Dataset items:

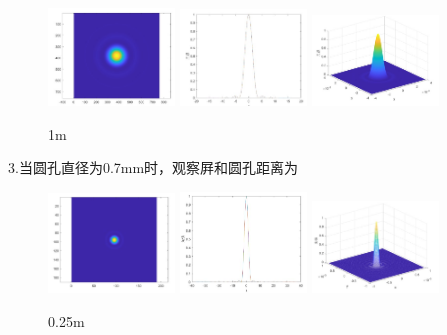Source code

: \documentclass[12pt,a4paper,UTF8]{ctexart}
\begin{document}
\begin{figure}[htbp]
	\centering
	\includegraphics[width=0.3\textwidth]{img//1.7.jpg}
	\includegraphics[width=0.3\textwidth]{img//1.8.jpg}
	\includegraphics[width=0.3\textwidth]{img//1.9.jpg}
	\caption{1m}
\end{figure}
\newpage
3.当圆孔直径为0.7mm时，观察屛和圆孔距离为
\begin{figure}[htbp]
	\centering
	\includegraphics[width=0.3\textwidth]{img//0.254.jpg}
	\includegraphics[width=0.3\textwidth]{img//0.255.jpg}
	\includegraphics[width=0.3\textwidth]{img//0.256.jpg}
	\caption{0.25m}
\end{figure}
\end{document}
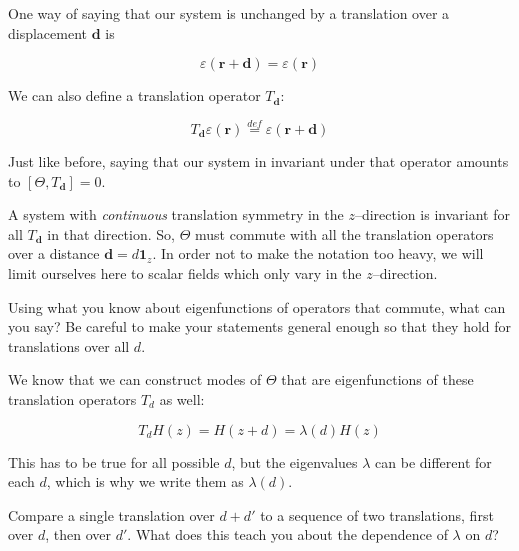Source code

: \pagebreak


One way of saying that our system is unchanged by a translation over a displacement ${\mathbf d}$ is

\begin{equation}
\varepsilon ({\mathbf r} + {\mathbf d}) =  \varepsilon ({\mathbf r})
\end{equation} 

We can also define a translation operator $T_{\mathbf d}$:

\begin{equation}
T_{\mathbf d} \varepsilon ({\mathbf r}) \stackrel{def}{=} \varepsilon ({\mathbf r} + {\mathbf d})
\end{equation} 

Just like before, saying that our system in invariant under that operator amounts to $[\Theta, T_{\mathbf d}] = 0$.

A system with \emph{continuous} translation symmetry in the $z$--direction is invariant for all $T_{\mathbf d}$ in that direction. So, $\Theta$ must commute with all the translation operators over a distance ${\mathbf d} = d {\mathbf 1}_z$. In order not to make the notation too heavy, we will limit ourselves here to scalar fields which only vary in the $z$--direction.

\begin{cue}
  Using what you know about eigenfunctions of operators that commute, what can you say? Be careful to make your statements general enough so that they hold for translations over all ${d}$.
\end{cue}

We know that we can construct modes of $\Theta$ that are eigenfunctions of these translation operators $T_d$ as well:

\begin{equation}
T_d H(z) = H(z + d) = \lambda(d) H(z)
\end{equation} 

This has to be true for all possible $d$, but the eigenvalues $\lambda$ can be different for each $d$, which is why we write them as $\lambda(d)$. 

\begin{cue}
Compare a single translation over $d+d'$ to a sequence of two translations, first over $d$, then over $d'$. What does this teach you about the dependence of $\lambda$ on $d$?
\end{cue}

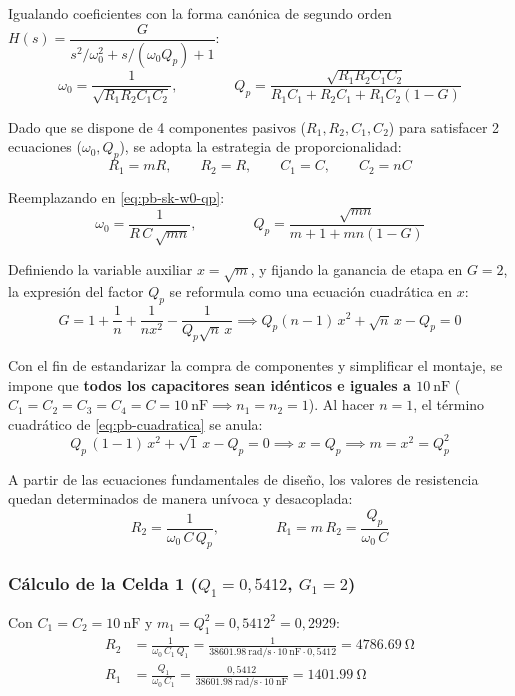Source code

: Igualando coeficientes con la forma canónica de segundo orden
$H(s) = \dfrac{G}{s^2/\omega_0^2 + s/(\omega_0 Q_p) + 1}$:
\begin{equation}
  \omega_0 = \frac{1}{\sqrt{R_1 R_2 C_1 C_2}}, \qquad\qquad
  Q_p = \frac{\sqrt{R_1 R_2 C_1 C_2}}{R_1 C_1 + R_2 C_1 + R_1 C_2 (1 - G)}
  \label{eq:pb-sk-w0-qp}
\end{equation}

Dado que se dispone de 4 componentes pasivos ($R_1, R_2, C_1, C_2$) para satisfacer 2 ecuaciones ($\omega_0, Q_p$),
se adopta la estrategia de proporcionalidad:
\begin{equation}
  R_1 = m R, \qquad R_2 = R, \qquad C_1 = C, \qquad C_2 = n C
\end{equation}

Reemplazando en \eqref{eq:pb-sk-w0-qp}:
\begin{equation}
  \omega_0 = \frac{1}{R\,C\,\sqrt{m n}}, \qquad\qquad Q_p = \frac{\sqrt{m n}}{m + 1 + m n (1 - G)}
  \label{eq:pb-sk-prop}
\end{equation}

Definiendo la variable auxiliar $x = \sqrt{m}$, y fijando la ganancia de etapa en $G = 2$, la expresión del factor
$Q_p$ se reformula como una ecuación cuadrática en $x$:
\begin{equation}
  G = 1 + \frac{1}{n} + \frac{1}{n x^2} - \frac{1}{Q_p \sqrt{n}\,x} \implies Q_p (n - 1)\,x^2 + \sqrt{n}\,x - Q_p = 0
  \label{eq:pb-cuadratica}
\end{equation}

Con el fin de estandarizar la compra de componentes y simplificar el montaje, se impone que \textbf{todos los capacitores sean idénticos e iguales a $\SI{10}{\nano\farad}$} ($C_1 = C_2 = C_3 = C_4 = C = \SI{10}{\nano\farad} \implies n_1 = n_2 = 1$). Al hacer $n = 1$, el término cuadrático de \eqref{eq:pb-cuadratica} se anula:
\begin{equation}
  Q_p\,(1 - 1)\,x^2 + \sqrt{1}\,x - Q_p = 0 \implies x = Q_p \implies m = x^2 = Q_p^2
\end{equation}

A partir de las ecuaciones fundamentales de diseño, los valores de resistencia quedan determinados de manera unívoca y desacoplada:
\begin{equation}
  R_2 = \frac{1}{\omega_0\,C\,Q_p}, \qquad\qquad R_1 = m\,R_2 = \frac{Q_p}{\omega_0\,C}
\end{equation}

\subsubsection{Cálculo de la Celda 1 ($Q_1 = 0{,}5412$, $G_1 = 2$)}
Con $C_1 = C_2 = \SI{10}{\nano\farad}$ y $m_1 = Q_1^2 = 0{,}5412^2 = 0{,}2929$:
\begin{align}
  R_2 &= \frac{1}{\omega_0\,C_1\,Q_1} = \frac{1}{\SI{38601.98}{\radian/\second} \cdot \SI{10}{\nano\farad} \cdot 0{,}5412} = \SI{4786.69}{\ohm} \\
  R_1 &= \frac{Q_1}{\omega_0\,C_1} = \frac{0{,}5412}{\SI{38601.98}{\radian/\second} \cdot \SI{10}{\nano\farad}} = \SI{1401.99}{\ohm}
\end{align}

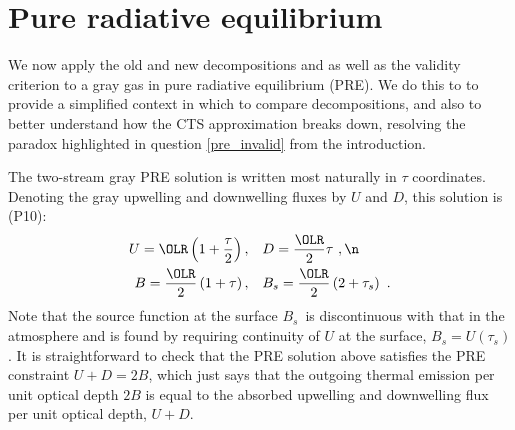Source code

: \documentclass[10pt]{article}
\newcommand{\taus}{\ensuremath{\tau_s}}
\newcommand{\Bs}{\ensuremath{B_s}}
\begin{document}
\section{Pure radiative equilibrium} \label{sec_pre}
We now apply the old and new decompositions  and  as well as the validity criterion  to a gray gas in pure radiative equilibrium (PRE). We do this to to provide a simplified context in which to compare decompositions, and also to better understand how the CTS approximation breaks down, resolving the paradox highlighted in question \ref{pre_invalid} from the introduction.

The two-stream gray PRE solution is written most naturally in $\tau$ coordinates. Denoting the gray upwelling and downwelling fluxes by $U$ and  $D$, this solution is (P10): 
	\begin{align}
		U  =  \OLR\left(1+\frac{\tau}{2}\right), & \quad D =  \frac{\OLR}{2}\tau\ , \n \\
		B  =  \frac{\OLR}{2}\left(1+\tau \right) , &\quad  \Bs= \frac{\OLR}{2}\left(2+\taus\right) \ . \label{B_pre}
	\end{align}
Note that the source function at the surface \Bs\ is discontinuous with that in the atmosphere and is found by requiring continuity of $U$ at the surface, $\Bs = U(\taus)$. It is straightforward to check that the PRE solution above  satisfies the PRE constraint $U+D=2B$, which just says that the outgoing thermal emission per unit optical depth $2B$ is equal to the absorbed upwelling and downwelling flux per unit optical depth, $U+D$. 
\end{document}
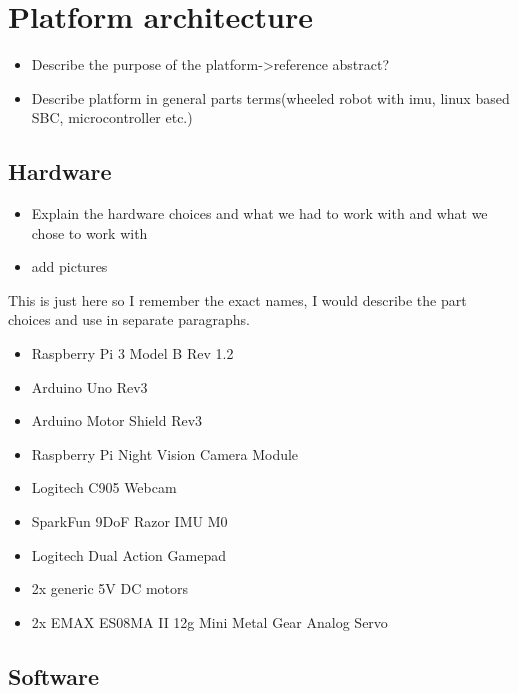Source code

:\chapter{Platform architecture}\label{cha:PlatformArchitecture}

\begin{itemize}
 \item Describe the purpose of the platform->reference abstract?
 \item Describe platform in general parts terms(wheeled robot with imu, linux based SBC, microcontroller etc.)
\end{itemize}

\section{Hardware}
\pagestyle{scrheadings}

\begin{itemize}
 \item Explain the hardware choices and what we had to work with and what we chose to work with
 \item add pictures
\end{itemize}

This is just here so I remember the exact names, I would describe the part choices and use in separate paragraphs.
\begin{itemize}
 \item Raspberry Pi 3 Model B Rev 1.2
 \item Arduino Uno Rev3
 \item Arduino Motor Shield Rev3
 \item Raspberry Pi Night Vision Camera Module
 \item Logitech C905 Webcam
 \item SparkFun 9DoF Razor IMU M0
 \item Logitech Dual Action Gamepad
 \item 2x generic 5V DC motors
 \item 2x EMAX ES08MA II 12g Mini Metal Gear Analog Servo
\end{itemize}

\section{Software}
\pagestyle{scrheadings}

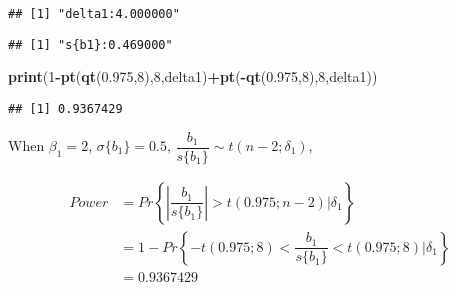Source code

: \documentclass[]{article}
\newenvironment{Shaded}{\begin{snugshade}}{\end{snugshade}}
\newcommand{\KeywordTok}[1]{\textcolor[rgb]{0.13,0.29,0.53}{\textbf{#1}}}
\newcommand{\DecValTok}[1]{\textcolor[rgb]{0.00,0.00,0.81}{#1}}
\newcommand{\FloatTok}[1]{\textcolor[rgb]{0.00,0.00,0.81}{#1}}
\newcommand{\StringTok}[1]{\textcolor[rgb]{0.31,0.60,0.02}{#1}}
\newcommand{\OperatorTok}[1]{\textcolor[rgb]{0.81,0.36,0.00}{\textbf{#1}}}
\newcommand{\NormalTok}[1]{#1}
\begin{document}
\begin{Shaded}
\end{Shaded}

\begin{verbatim}
## [1] "delta1:4.000000"
\end{verbatim}

\begin{Shaded}
\end{Shaded}

\begin{verbatim}
## [1] "s{b1}:0.469000"
\end{verbatim}

\begin{Shaded}
\begin{Highlighting}[]
\KeywordTok{print}\NormalTok{(}\DecValTok{1}\OperatorTok{-}\KeywordTok{pt}\NormalTok{(}\KeywordTok{qt}\NormalTok{(}\FloatTok{0.975}\NormalTok{,}\DecValTok{8}\NormalTok{),}\DecValTok{8}\NormalTok{,delta1)}\OperatorTok{+}\KeywordTok{pt}\NormalTok{(}\OperatorTok{-}\KeywordTok{qt}\NormalTok{(}\FloatTok{0.975}\NormalTok{,}\DecValTok{8}\NormalTok{),}\DecValTok{8}\NormalTok{,delta1))}
\end{Highlighting}
\end{Shaded}

\begin{verbatim}
## [1] 0.9367429
\end{verbatim}

When \(\beta_1=2\), \(\sigma\{b_1\}=0.5\),
\(\dfrac{b_1}{s\{b_1\}}\sim t(n-2;\delta_1)\),

\begin{align*}
Power&=Pr\left\{\left|\dfrac{b_1}{s\{b_1\}}\right|>t(0.975;n-2)\Big|\delta_1\right\}\\
&=1-Pr\left\{-t(0.975;8)<\dfrac{b_1}{s\{b_1\}}<t(0.975;8)\Big|\delta_1\right\}\\
&=0.9367429
\end{align*}
\end{document}
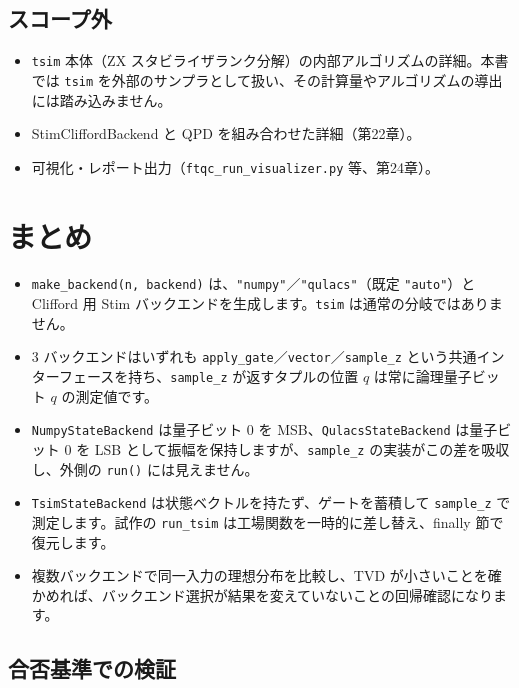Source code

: \subsection{スコープ外}

\begin{itemize}
  \item \texttt{tsim} 本体（ZX スタビライザランク分解）の内部アルゴリズムの詳細。本書では \texttt{tsim} を外部のサンプラとして扱い、その計算量やアルゴリズムの導出には踏み込みません。
  \item StimCliffordBackend と QPD を組み合わせた詳細（第22章）。
  \item 可視化・レポート出力（\texttt{ftqc\_run\_visualizer.py} 等、第24章）。
\end{itemize}

\section{まとめ}\label{ch23:summary}

\begin{itemize}
  \item \texttt{make\_backend(n, backend)} は、\texttt{"numpy"}／\texttt{"qulacs"}（既定 \texttt{"auto"}）と Clifford 用 Stim バックエンドを生成します。\texttt{tsim} は通常の分岐ではありません。
  \item 3 バックエンドはいずれも \texttt{apply\_gate}／\texttt{vector}／\texttt{sample\_z} という共通インターフェースを持ち、\texttt{sample\_z} が返すタプルの位置 $q$ は常に論理量子ビット $q$ の測定値です。
  \item \texttt{NumpyStateBackend} は量子ビット $0$ を MSB、\texttt{QulacsStateBackend} は量子ビット $0$ を LSB として振幅を保持しますが、\texttt{sample\_z} の実装がこの差を吸収し、外側の \texttt{run()} には見えません。
  \item \texttt{TsimStateBackend} は状態ベクトルを持たず、ゲートを蓄積して \texttt{sample\_z} で測定します。試作の \texttt{run\_tsim} は工場関数を一時的に差し替え、finally 節で復元します。
  \item 複数バックエンドで同一入力の理想分布を比較し、TVD が小さいことを確かめれば、バックエンド選択が結果を変えていないことの回帰確認になります。
\end{itemize}

\subsection*{合否基準での検証}

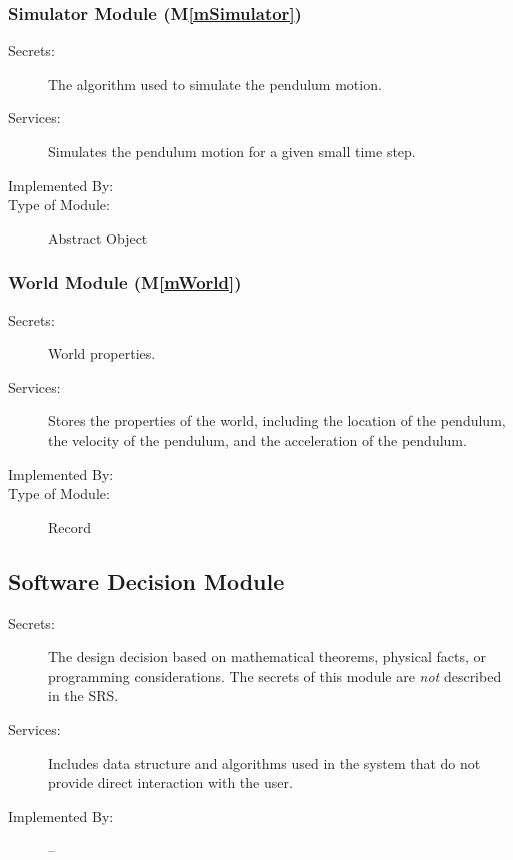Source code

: \documentclass[12pt, titlepage]{article}
\newcommand{\mref}[1]{M\ref{#1}}
\begin{document}
\subsubsection{Simulator Module (\mref{mSimulator})}

\begin{description}
\item[Secrets:] The algorithm used to simulate the pendulum motion.
\item[Services:] Simulates the pendulum motion for a given small time step.
\item[Implemented By:] \progname{}
\item[Type of Module:] Abstract Object
\end{description}

\subsubsection{World Module (\mref{mWorld})}

\begin{description}
\item[Secrets:] World properties.
\item[Services:] Stores the properties of the world, including the location of the pendulum, the
                 velocity of the pendulum, and the acceleration of the pendulum.
\item[Implemented By:] \progname
\item[Type of Module:] Record
\end{description}



\subsection{Software Decision Module}

\begin{description}
\item[Secrets:] The design decision based on mathematical theorems, physical
  facts, or programming considerations. The secrets of this module are
  \emph{not} described in the SRS.
\item[Services:] Includes data structure and algorithms used in the system that
  do not provide direct interaction with the user. 
\item[Implemented By:] --
\end{description}
\end{document}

Exercise aim: Please tally every line of the entries that holds "upwelling" and answer with that figure alone.

Problem solution: 2